С мнением А. Ваганова трудно не согласиться. В науке, действительно, нет, и не может быть ни равенства, ни демократического централизма, ни политкорректности. Но, если наука недемократична «по самой своей сути», то каким должно быть политическое устройство сообщества ученых, чтобы обеспечить наилучшие условия для их работы? Применимы ли вообще к этому сообществу понятия политологии?

Античная политология в современном НИИ


Еще в IV веке до н.э. Аристотель выделил три основные формы управления государством: автократия (монархия) – власть одного; аристократия – власть избранных (лучших); демократия – власть большинства (народа). Анализируя эти формы правления, благо политическая жизнь Древней Греции предоставляла для этого обширный материал, Аристотель указал на то, что все они неустойчивы. Так, автократия быстро вырождается в тиранию, аристократия – в олигархию, а демократия – в охлократию, или власть толпы, черни. Поэтому, уже во II веке до н.э. греко-римский историк Полибий в своей «Всеобщей истории» писал, что в правильно устроенном государстве должны присутствовать все три формы власти: автократия, обеспечивающая, так сказать, оперативное управление; аристократия (например, сенат), обеспечивающая, прежде всего путем принятия мудрых законов, стратегию развития государства; и, наконец, демократия, когда народ в особо важные моменты (война, стихийное бедствие) напрямик выражает свою волю.

Можно ли описать на языке этих классических схем жизнь современных научных учреждений? Думаю, да. Сотрудники НИИ периодически избирают директора и членов ученого совета. Директор руководит повседневной работой института, а авторитетный ученый совет принимает, после обсуждения, решения, относящиеся к его, института, долгосрочным перспективам развития.

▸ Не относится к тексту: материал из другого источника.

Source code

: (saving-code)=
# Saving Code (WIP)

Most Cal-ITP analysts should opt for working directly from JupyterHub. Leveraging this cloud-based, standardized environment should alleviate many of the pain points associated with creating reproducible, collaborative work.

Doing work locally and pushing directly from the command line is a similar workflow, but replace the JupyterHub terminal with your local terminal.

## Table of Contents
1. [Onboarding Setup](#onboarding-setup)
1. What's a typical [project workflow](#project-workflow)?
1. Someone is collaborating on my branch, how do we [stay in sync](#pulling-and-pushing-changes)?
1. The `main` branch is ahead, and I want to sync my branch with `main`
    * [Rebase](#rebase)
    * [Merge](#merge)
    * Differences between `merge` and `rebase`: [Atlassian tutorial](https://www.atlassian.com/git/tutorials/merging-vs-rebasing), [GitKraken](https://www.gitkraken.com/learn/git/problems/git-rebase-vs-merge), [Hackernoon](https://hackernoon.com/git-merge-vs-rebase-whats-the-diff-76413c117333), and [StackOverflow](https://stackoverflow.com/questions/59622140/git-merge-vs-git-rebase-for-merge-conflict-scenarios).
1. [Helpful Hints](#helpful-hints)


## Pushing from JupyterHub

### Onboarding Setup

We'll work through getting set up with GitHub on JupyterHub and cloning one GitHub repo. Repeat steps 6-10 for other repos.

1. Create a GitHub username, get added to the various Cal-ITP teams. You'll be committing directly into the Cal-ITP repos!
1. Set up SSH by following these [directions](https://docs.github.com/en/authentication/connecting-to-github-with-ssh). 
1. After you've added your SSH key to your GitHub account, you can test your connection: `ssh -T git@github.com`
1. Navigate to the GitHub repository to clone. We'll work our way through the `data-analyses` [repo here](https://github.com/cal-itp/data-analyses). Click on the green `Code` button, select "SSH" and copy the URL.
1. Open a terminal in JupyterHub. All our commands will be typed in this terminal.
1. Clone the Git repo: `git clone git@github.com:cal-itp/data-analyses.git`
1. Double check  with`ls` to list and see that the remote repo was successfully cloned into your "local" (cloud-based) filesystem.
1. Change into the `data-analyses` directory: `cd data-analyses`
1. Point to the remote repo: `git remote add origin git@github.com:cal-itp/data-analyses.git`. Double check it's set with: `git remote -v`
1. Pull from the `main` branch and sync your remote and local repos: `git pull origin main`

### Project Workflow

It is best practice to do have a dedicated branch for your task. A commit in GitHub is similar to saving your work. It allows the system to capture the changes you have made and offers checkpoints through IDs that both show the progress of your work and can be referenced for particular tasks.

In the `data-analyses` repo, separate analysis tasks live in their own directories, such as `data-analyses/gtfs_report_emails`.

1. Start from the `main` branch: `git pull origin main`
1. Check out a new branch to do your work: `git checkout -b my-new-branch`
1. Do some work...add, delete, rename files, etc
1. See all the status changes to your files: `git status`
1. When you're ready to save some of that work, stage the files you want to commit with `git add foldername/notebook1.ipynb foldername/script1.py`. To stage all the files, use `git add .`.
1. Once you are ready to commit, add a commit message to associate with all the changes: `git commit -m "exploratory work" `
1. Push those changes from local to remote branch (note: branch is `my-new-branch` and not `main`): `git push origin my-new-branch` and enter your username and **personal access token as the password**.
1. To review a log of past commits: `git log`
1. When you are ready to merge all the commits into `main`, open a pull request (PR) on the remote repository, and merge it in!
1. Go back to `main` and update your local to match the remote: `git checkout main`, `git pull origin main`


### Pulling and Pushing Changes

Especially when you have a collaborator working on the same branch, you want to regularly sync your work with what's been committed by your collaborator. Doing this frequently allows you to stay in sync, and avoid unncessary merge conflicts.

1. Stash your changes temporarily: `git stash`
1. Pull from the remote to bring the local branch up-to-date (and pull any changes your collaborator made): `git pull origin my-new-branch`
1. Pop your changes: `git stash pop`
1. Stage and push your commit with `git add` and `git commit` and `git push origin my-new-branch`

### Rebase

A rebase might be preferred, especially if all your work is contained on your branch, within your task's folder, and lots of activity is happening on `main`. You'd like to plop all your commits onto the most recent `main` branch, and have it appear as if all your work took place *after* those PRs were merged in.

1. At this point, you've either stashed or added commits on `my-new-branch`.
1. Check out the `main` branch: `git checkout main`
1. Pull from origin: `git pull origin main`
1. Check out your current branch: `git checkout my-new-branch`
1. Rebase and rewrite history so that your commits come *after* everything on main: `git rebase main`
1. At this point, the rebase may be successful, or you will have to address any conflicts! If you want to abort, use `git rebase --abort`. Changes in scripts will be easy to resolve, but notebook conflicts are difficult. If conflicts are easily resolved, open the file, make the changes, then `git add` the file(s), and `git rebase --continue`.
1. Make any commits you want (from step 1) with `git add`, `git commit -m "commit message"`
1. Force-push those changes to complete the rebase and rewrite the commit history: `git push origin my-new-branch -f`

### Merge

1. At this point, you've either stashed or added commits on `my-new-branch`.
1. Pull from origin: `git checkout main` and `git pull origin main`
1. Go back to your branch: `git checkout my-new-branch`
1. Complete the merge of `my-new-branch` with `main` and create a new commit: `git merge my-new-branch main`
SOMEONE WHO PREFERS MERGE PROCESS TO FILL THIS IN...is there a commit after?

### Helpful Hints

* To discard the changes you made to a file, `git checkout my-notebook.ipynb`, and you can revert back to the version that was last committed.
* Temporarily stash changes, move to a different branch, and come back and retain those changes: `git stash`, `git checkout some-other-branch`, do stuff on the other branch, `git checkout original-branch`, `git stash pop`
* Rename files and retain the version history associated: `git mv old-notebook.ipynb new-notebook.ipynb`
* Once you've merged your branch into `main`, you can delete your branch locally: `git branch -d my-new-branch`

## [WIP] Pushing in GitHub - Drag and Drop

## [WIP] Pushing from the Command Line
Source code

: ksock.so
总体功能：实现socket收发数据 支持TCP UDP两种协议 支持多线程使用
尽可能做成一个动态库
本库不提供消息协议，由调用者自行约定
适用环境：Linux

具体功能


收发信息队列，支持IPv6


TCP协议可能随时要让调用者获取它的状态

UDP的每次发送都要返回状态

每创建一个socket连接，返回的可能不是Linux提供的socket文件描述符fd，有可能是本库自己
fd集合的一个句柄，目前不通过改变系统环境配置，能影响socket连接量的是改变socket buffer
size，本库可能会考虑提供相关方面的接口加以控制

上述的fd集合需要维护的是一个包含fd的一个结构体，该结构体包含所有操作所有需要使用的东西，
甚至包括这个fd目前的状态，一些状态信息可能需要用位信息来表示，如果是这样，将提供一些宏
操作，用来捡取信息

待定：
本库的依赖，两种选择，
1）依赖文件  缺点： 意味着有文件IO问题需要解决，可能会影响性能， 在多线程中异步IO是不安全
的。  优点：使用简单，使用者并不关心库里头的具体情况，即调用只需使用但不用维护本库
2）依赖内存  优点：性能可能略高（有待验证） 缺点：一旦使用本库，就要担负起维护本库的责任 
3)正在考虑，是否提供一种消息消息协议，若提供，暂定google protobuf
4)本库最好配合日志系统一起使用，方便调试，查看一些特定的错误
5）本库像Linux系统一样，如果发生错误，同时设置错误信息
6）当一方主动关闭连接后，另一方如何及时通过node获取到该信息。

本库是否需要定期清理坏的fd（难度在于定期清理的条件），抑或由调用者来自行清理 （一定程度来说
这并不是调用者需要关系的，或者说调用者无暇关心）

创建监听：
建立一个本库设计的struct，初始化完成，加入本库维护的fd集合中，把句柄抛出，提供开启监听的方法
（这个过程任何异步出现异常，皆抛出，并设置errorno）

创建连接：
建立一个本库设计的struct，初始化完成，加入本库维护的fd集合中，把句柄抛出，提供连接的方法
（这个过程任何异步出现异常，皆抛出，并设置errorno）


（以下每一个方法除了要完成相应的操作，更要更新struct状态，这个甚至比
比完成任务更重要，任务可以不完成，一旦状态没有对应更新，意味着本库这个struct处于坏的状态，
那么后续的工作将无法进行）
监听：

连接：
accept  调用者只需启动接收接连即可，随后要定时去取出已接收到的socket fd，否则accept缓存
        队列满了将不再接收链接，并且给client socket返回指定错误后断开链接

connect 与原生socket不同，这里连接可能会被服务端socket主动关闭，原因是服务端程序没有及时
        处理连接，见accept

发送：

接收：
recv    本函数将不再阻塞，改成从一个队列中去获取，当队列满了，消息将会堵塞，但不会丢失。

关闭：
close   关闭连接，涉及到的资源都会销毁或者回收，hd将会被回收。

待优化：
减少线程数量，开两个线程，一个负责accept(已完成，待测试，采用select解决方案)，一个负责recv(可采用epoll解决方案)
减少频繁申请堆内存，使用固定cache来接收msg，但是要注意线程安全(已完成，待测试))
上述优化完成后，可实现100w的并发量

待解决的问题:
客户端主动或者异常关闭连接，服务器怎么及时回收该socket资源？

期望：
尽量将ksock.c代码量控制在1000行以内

Естественно, так всё выглядит в идеале. В реальной же истории науки мы видим множество примеров вырождения, подобных описанным Аристотелем. Руководитель, пользуясь административной властью и научным авторитетом, может запретить (или отсоветовать) заниматься данной научной проблемой. Научное сообщество, превращаясь в замкнутую касту, может не допускать в свои ряды тех, кого сочтет маргиналами. В свою очередь, ученые, не занявшие в научном мире желаемого положения, – а таких людей в условиях массовой подготовки специалистов становится всё больше – могут начать искать «место под солнцем» либо путем создания различных паранаук, либо, перемещаясь в те структуры, которые контролируют работу ученых, в частности, посредством изобретения всё более изощренных форм отчетности.

Как видим, категории политологии вполне применимы к научным институтам. Но применимы ли они к познавательной деятельности ученых, или в ней вообще нет места социальному, и всё, в конечном счете, сводится к счастливым озарениям, возникающих в умах гениев? В поисках ответа на этот вопрос я хочу обратиться к статье индийского астрофизика–солнечника Арнаба Рая Чаудхури, посвященной проблемам адаптации стажеров из стран Азии к западному научному сообществу. (Choudhuri A.R. Practising Western Science Outside the West: Personal Observations on the Indian Scene // Social Stud. Sci. 1985. V. 15. P. 475–505.) Статья довольно старая, но, на мой взгляд, она не утратила актуальности, и позволяет лучше понять некоторые аспекты социального устройства науки.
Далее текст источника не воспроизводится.